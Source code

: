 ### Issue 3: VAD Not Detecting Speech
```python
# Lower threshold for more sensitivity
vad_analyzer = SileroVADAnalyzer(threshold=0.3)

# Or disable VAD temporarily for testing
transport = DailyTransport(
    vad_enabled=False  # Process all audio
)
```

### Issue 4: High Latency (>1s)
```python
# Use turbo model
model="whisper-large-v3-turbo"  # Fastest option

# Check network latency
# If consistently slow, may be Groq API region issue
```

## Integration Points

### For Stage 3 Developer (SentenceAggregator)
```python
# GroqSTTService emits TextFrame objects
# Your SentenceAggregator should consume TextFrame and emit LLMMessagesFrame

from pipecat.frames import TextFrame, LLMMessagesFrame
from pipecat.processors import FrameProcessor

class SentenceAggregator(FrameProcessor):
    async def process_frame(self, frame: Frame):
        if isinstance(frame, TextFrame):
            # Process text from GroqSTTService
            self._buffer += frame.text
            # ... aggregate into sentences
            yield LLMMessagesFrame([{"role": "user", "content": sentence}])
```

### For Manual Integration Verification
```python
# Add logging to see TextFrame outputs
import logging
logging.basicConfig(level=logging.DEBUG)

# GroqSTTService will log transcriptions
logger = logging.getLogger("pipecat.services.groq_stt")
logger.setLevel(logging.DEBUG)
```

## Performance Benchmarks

[What the task requires]:
Whichever lines of the data include the word "LLMMessagesFrame", pull them out.

[Answer to the problem]:
# Your SentenceAggregator should consume TextFrame and emit LLMMessagesFrame
from pipecat.frames import TextFrame, LLMMessagesFrame
            yield LLMMessagesFrame([{"role": "user", "content": sentence}])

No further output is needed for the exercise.